# LM-based Multiclass Classification of Cultural Items
**Homework 1 - Multilingual Natural Language Processing**

*By Joshua Edwin & Clemens Kubach*

**Methodology**
In this project, we considered what might be advantageous for a classification of cultural items.
We hypothesized that an LM pretrained on text from a variety of languages would have more cultural knowledge because language and culture are closely intertwined.
To test this hypothesis, we fine-tuned two pretrained LMs on our down-stream task: "BERT" and "Multilingual BERT".
Our experiments suggest that our hypothesis might be correct - "Multilingual BERT" actually performs better.
It should be mentioned that this is not representative, as this would go beyond the scope of the project.

We use our fine-tuned "Multilingual BERT" model as the homework requested transformer-based model.

## Installs
Check that all required dependencies are installed as defined in `pyproject.toml`. Follow the `README.md` for more detailed instructions.

## Machine and Environment Setup

In [None]:
import pandas as pd
from datasets import DatasetDict, Dataset
import logging
import os


try:
    from google.colab import userdata  # type: ignore

    IN_COLAB = True
except ImportError:
    IN_COLAB = False

logger = logging.getLogger(__name__)

from pathlib import Path

REPO_ROOT = Path(str(os.path.abspath(''))).parent.parent
DATA_DIR = REPO_ROOT / "data"
LOG_DIR = REPO_ROOT / "logs"
WANDB_DIR = REPO_ROOT / "wandb"

os.environ["WANDB_PROJECT"] = "mnlp-h1-lm"
os.environ["WANDB_DIR"] = str(WANDB_DIR)

In [None]:
import wandb
wandb.login()

### Huggingface Login and Loading Data
To access the dataset, there are three options available that will be tried in the following fallback-order:


1.   From HF via HF_TOKEN secret/envvar if set.
2.   From HF via inserting the HF token manually in the login dialog.
3.   From local `./train.csv` and `./valid.csv` files.

Afterwards the hf dataset instance and train, val dataframes can be accessed via `hf_dataset`, `df_train` and `df_val`.

In [None]:
from os import environ

from datasets import load_dataset
from huggingface_hub import login
from datasets.exceptions import DatasetNotFoundError
from huggingface_hub.errors import HfHubHTTPError


def extract_dev_subsets_from_hf_dataset(
    ds: DatasetDict,
) -> tuple[pd.DataFrame, pd.DataFrame]:
    _df_train = pd.DataFrame(ds["train"])  # Silver-labeled training set
    _df_validation = pd.DataFrame(ds["validation"])  # Gold-labeled dev set
    return _df_train, _df_validation


def read_hf_token() -> str | None:
    if IN_COLAB:
        try:
            return userdata.get("HF_TOKEN")
        except KeyError:
            return None
    else:
        return environ.get("HF_TOKEN", None)

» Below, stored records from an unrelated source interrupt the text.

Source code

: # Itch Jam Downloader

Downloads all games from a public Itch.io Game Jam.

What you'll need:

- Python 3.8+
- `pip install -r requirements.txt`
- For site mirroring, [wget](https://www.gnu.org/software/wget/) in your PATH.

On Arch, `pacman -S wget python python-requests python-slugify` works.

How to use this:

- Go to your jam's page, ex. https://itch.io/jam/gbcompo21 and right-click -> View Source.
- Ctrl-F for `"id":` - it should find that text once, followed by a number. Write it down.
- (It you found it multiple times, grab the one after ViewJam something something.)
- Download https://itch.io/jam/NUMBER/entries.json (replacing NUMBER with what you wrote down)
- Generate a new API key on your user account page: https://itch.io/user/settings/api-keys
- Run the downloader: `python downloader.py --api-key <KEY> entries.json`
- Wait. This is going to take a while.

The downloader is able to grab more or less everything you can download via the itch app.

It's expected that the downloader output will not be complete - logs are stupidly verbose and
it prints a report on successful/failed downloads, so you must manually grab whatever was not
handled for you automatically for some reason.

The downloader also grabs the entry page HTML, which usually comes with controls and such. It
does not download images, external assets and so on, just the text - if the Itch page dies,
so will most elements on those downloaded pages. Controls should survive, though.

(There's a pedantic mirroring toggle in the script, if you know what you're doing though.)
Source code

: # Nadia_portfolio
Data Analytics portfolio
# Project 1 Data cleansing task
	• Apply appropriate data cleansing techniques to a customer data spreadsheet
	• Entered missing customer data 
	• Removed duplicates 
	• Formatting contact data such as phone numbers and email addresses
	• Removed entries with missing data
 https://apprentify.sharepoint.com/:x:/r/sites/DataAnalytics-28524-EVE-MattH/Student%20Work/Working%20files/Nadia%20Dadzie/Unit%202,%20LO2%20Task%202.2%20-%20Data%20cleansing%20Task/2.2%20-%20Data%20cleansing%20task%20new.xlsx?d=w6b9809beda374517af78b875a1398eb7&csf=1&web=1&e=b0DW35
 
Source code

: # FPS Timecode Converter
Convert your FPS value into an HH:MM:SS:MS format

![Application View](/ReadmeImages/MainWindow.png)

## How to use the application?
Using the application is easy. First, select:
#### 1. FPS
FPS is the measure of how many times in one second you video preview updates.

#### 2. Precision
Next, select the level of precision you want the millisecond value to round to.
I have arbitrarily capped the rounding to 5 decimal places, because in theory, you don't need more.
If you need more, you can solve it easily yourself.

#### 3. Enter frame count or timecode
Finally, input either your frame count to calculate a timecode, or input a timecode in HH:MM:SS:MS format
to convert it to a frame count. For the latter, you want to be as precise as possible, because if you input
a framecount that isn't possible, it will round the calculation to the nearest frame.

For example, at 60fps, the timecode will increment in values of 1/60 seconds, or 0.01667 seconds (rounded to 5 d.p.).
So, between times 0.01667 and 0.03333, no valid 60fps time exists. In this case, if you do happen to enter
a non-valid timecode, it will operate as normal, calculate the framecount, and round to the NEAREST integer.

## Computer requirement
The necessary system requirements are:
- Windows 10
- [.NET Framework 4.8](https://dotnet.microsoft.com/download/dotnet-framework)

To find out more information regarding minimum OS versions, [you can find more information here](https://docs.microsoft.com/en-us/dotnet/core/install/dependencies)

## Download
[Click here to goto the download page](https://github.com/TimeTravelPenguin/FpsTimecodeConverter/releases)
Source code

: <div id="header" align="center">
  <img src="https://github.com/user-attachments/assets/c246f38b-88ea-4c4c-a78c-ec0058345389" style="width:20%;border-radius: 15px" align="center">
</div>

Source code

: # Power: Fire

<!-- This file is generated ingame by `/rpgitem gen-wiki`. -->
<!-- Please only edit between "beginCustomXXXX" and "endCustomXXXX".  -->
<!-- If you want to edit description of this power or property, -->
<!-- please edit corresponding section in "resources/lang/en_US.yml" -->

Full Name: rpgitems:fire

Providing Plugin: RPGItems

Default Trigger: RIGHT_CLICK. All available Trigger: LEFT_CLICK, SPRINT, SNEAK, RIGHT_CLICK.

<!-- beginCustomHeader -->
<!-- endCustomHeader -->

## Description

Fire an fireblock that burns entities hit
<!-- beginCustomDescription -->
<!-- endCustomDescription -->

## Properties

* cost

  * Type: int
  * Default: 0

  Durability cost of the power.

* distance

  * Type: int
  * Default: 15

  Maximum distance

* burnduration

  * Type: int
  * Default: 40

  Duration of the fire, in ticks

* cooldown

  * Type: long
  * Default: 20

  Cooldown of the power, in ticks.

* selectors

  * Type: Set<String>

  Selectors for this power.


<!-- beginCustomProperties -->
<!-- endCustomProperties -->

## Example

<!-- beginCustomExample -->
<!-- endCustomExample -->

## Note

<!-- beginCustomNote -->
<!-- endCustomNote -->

def do_blocking_hf_login():
    # run the login in a separate cell because login is non-blocking
    try:
        token = read_hf_token()
        login(token=token)
        if token is None:
            # block until logged-in
            input("Press enter of finish login!")
    except (HfHubHTTPError, DatasetNotFoundError):
        print(
            "Login via HF_TOKEN secret/envvar and via manual login widget failed "
            "or not authorized."
        )


do_blocking_hf_login()

In [None]:
def load_train_val_data() -> tuple[DatasetDict, pd.DataFrame, pd.DataFrame]:
    try:
        _ds = load_dataset("sapienzanlp/nlp2025_hw1_cultural_dataset")
        _df_train, _df_val = extract_dev_subsets_from_hf_dataset(_ds)
        return _ds, _df_train, _df_val
    except (HfHubHTTPError, DatasetNotFoundError) as e:
        logger.error(
            f"Something went wrong during HF dataset access: {e}. "
            "Falling back to local files:"
        )
    try:
        train_df = pd.read_csv("train.csv")
        valid_df = pd.read_csv("valid.csv")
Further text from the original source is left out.